__Task prompt__
Please return the data word for word and leave out any picture it contains.

__Data for this task__
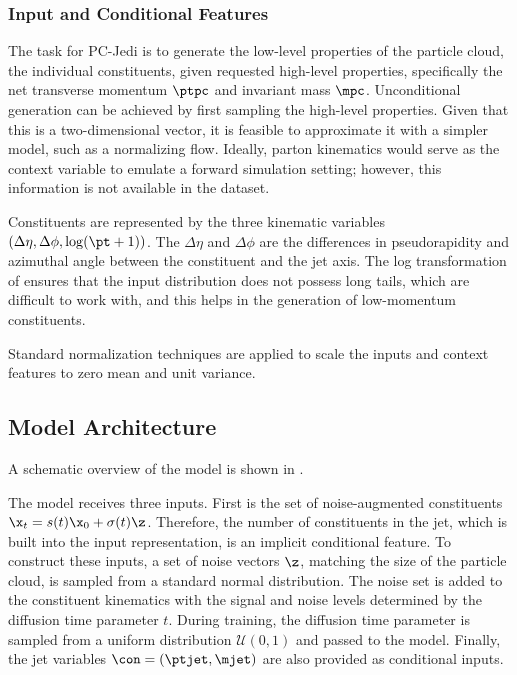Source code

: \subsubsection{Input and Conditional Features}

The task for PC-Jedi is to generate the low-level properties of the particle cloud, the individual constituents, given requested high-level properties, specifically the net transverse momentum $\ptpc$ and invariant mass $\mpc$.
Unconditional generation can be achieved by first sampling the high-level properties.
Given that this is a two-dimensional vector, it is feasible to approximate it with a simpler model, such as a normalizing flow.
Ideally, parton kinematics would serve as the context variable to emulate a forward simulation setting; however, this information is not available in the dataset.

Constituents are represented by the three kinematic variables $\left(\Delta\eta, \Delta\phi, \log(\pt + 1)\right)$.
The $\Delta\eta$ and $\Delta\phi$ are the differences in pseudorapidity and azimuthal angle between the constituent and the jet axis.
The log transformation of \pt ensures that the input distribution does not possess long tails, which are difficult to work with, and this helps in the generation of low-momentum constituents.

Standard normalization techniques are applied to scale the inputs and context features to zero mean and unit variance.

\subsection{Model Architecture}

A schematic overview of the \pcjedi model is shown in .

The model receives three inputs.
First is the set of noise-augmented constituents $\x_t = s(t) \x_0 + \sigma(t) \z$.
Therefore, the number of constituents in the jet, which is built into the input representation, is an implicit conditional feature.
To construct these inputs, a set of noise vectors $\z$, matching the size of the particle cloud, is sampled from a standard normal distribution.
The noise set is added to the constituent kinematics with the signal and noise levels determined by the diffusion time parameter $t$.
During training, the diffusion time parameter is sampled from a uniform distribution $\mathcal{U}(0, 1)$ and passed to the model.
Finally, the jet variables $\con = (\ptjet, \mjet)$ are also provided as conditional inputs.

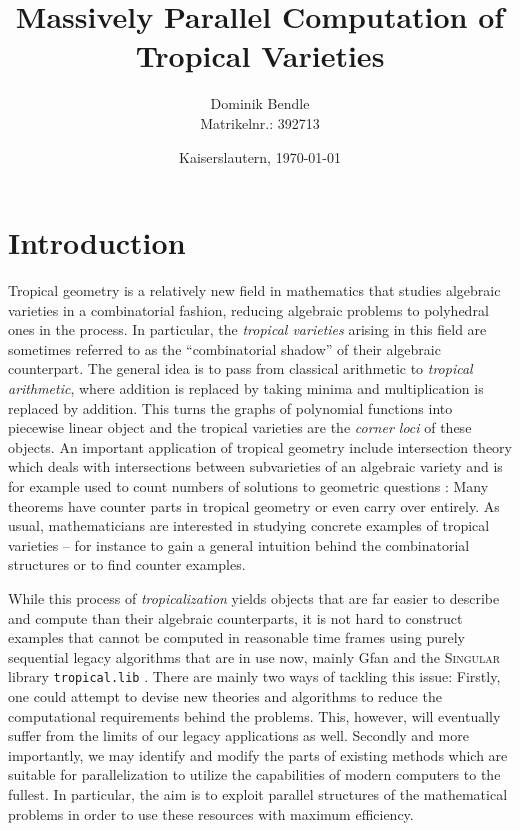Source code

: \documentclass[
  paper=a4,
  titlepage,
  bibliography=totoc,
  pagesize=pdftex
]{scrartcl}
\title{Massively Parallel Computation of Tropical Varieties}
\author{Dominik Bendle\\{\small Matrikelnr.: 392713}}
\date{Kaiserslautern, \today}
\numberwithin{figure}{section}
\numberwithin{equation}{section}
\numberwithin{table}{section}
\theoremstyle{definition}
\numberwithin{definition}{section}
\begin{document}
\pagestyle{plain}

\maketitle

\clearpage\null\clearpage
\tableofcontents
\newpage
\listoffigures
\listoftables
\lstlistoflistings
\newpage

\pagestyle{headings}

\section{Introduction}

Tropical geometry is a relatively new field in mathematics that studies algebraic
varieties in a combinatorial fashion, reducing algebraic problems to polyhedral ones in
the process. In particular, the \emph{tropical varieties} arising in this field are
sometimes referred to as the \enquote{combinatorial shadow} of their algebraic
counterpart. The general idea is to pass from classical arithmetic to \emph{tropical
arithmetic}, where addition is replaced by taking minima and multiplication is replaced by
addition. This turns the graphs of polynomial functions into piecewise linear object and
the tropical varieties are the \emph{corner loci} of these objects. An important
application of tropical geometry include intersection theory which deals with
intersections between subvarieties of an algebraic variety and is for example used to
count numbers of solutions to geometric questions \cite{mikhEnum}: Many theorems have
counter parts in tropical geometry or even carry over entirely. As usual, mathematicians
are interested in studying concrete examples of tropical varieties -- for instance to gain
a general intuition behind the combinatorial structures or to find counter examples.

While this process of \emph{tropicalization} yields objects that are far easier to
describe and compute than their algebraic counterparts, it is not hard to construct
examples that cannot be computed in reasonable time frames using purely sequential legacy
algorithms that are in use now, mainly Gfan \cite{gfan} and the \textsc{Singular} library
\texttt{tropical.lib} \cite{tropLib}. There are mainly two ways of tackling this issue:
Firstly, one could attempt to devise new theories and algorithms to reduce the
computational requirements behind the problems. This, however, will eventually suffer from
the limits of our legacy applications as well. Secondly and more importantly, we may
identify and modify the parts of existing methods which are suitable for parallelization
to utilize the capabilities of modern computers to the fullest. In particular, the aim is
to exploit parallel structures of the mathematical problems in order to use these
resources with maximum efficiency.
\end{document}
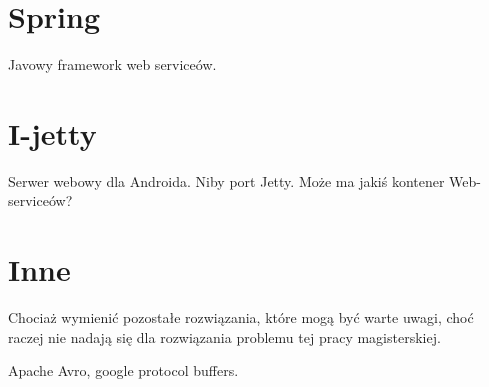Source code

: \section{Spring}
Javowy framework web serviceów.


\section{I-jetty}
Serwer webowy dla Androida. Niby port Jetty. Może ma jakiś kontener Web-serviceów?

\section{Inne}
Chociaż wymienić pozostałe rozwiązania, które mogą być warte uwagi, choć raczej nie nadają się dla rozwiązania problemu tej pracy magisterskiej.

Apache Avro, google protocol buffers.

__Solution to the exercise__
Source code

: \subsubsection{Input and Conditional Features}

The task for PC-Jedi is to generate the low-level properties of the particle cloud, the individual constituents, given requested high-level properties, specifically the net transverse momentum $\ptpc$ and invariant mass $\mpc$.
Unconditional generation can be achieved by first sampling the high-level properties.
Given that this is a two-dimensional vector, it is feasible to approximate it with a simpler model, such as a normalizing flow.
Ideally, parton kinematics would serve as the context variable to emulate a forward simulation setting; however, this information is not available in the dataset.

Constituents are represented by the three kinematic variables $\left(\Delta\eta, \Delta\phi, \log(\pt + 1)\right)$.
The $\Delta\eta$ and $\Delta\phi$ are the differences in pseudorapidity and azimuthal angle between the constituent and the jet axis.
The log transformation of \pt ensures that the input distribution does not possess long tails, which are difficult to work with, and this helps in the generation of low-momentum constituents.

Standard normalization techniques are applied to scale the inputs and context features to zero mean and unit variance.

\subsection{Model Architecture}

A schematic overview of the \pcjedi model is shown in .

The model receives three inputs.
First is the set of noise-augmented constituents $\x_t = s(t) \x_0 + \sigma(t) \z$.
Therefore, the number of constituents in the jet, which is built into the input representation, is an implicit conditional feature.
To construct these inputs, a set of noise vectors $\z$, matching the size of the particle cloud, is sampled from a standard normal distribution.
The noise set is added to the constituent kinematics with the signal and noise levels determined by the diffusion time parameter $t$.
During training, the diffusion time parameter is sampled from a uniform distribution $\mathcal{U}(0, 1)$ and passed to the model.
Finally, the jet variables $\con = (\ptjet, \mjet)$ are also provided as conditional inputs.

Source code

: \documentclass[
  paper=a4,
  titlepage,
  bibliography=totoc,
  pagesize=pdftex
]{scrartcl}
\title{Massively Parallel Computation of Tropical Varieties}
\author{Dominik Bendle\\{\small Matrikelnr.: 392713}}
\date{Kaiserslautern, \today}
\numberwithin{figure}{section}
\numberwithin{equation}{section}
\numberwithin{table}{section}
\theoremstyle{definition}
\numberwithin{definition}{section}
\begin{document}
\pagestyle{plain}

\maketitle

\clearpage\null\clearpage
\tableofcontents
\newpage
\listoffigures
\listoftables
\lstlistoflistings
\newpage

\pagestyle{headings}

\section{Introduction}

Tropical geometry is a relatively new field in mathematics that studies algebraic
varieties in a combinatorial fashion, reducing algebraic problems to polyhedral ones in
the process. In particular, the \emph{tropical varieties} arising in this field are
sometimes referred to as the \enquote{combinatorial shadow} of their algebraic
counterpart. The general idea is to pass from classical arithmetic to \emph{tropical
arithmetic}, where addition is replaced by taking minima and multiplication is replaced by
addition. This turns the graphs of polynomial functions into piecewise linear object and
the tropical varieties are the \emph{corner loci} of these objects. An important
application of tropical geometry include intersection theory which deals with
intersections between subvarieties of an algebraic variety and is for example used to
count numbers of solutions to geometric questions \cite{mikhEnum}: Many theorems have
counter parts in tropical geometry or even carry over entirely. As usual, mathematicians
are interested in studying concrete examples of tropical varieties -- for instance to gain
a general intuition behind the combinatorial structures or to find counter examples.

While this process of \emph{tropicalization} yields objects that are far easier to
describe and compute than their algebraic counterparts, it is not hard to construct
examples that cannot be computed in reasonable time frames using purely sequential legacy
algorithms that are in use now, mainly Gfan \cite{gfan} and the \textsc{Singular} library
\texttt{tropical.lib} \cite{tropLib}. There are mainly two ways of tackling this issue:
Firstly, one could attempt to devise new theories and algorithms to reduce the
computational requirements behind the problems. This, however, will eventually suffer from
the limits of our legacy applications as well. Secondly and more importantly, we may
identify and modify the parts of existing methods which are suitable for parallelization
to utilize the capabilities of modern computers to the fullest. In particular, the aim is
to exploit parallel structures of the mathematical problems in order to use these
resources with maximum efficiency.
\end{document}
Source code

: \section{Spring}
Javowy framework web serviceów.


\section{I-jetty}
Serwer webowy dla Androida. Niby port Jetty. Może ma jakiś kontener Web-serviceów?

\section{Inne}
Chociaż wymienić pozostałe rozwiązania, które mogą być warte uwagi, choć raczej nie nadają się dla rozwiązania problemu tej pracy magisterskiej.

Apache Avro, google protocol buffers.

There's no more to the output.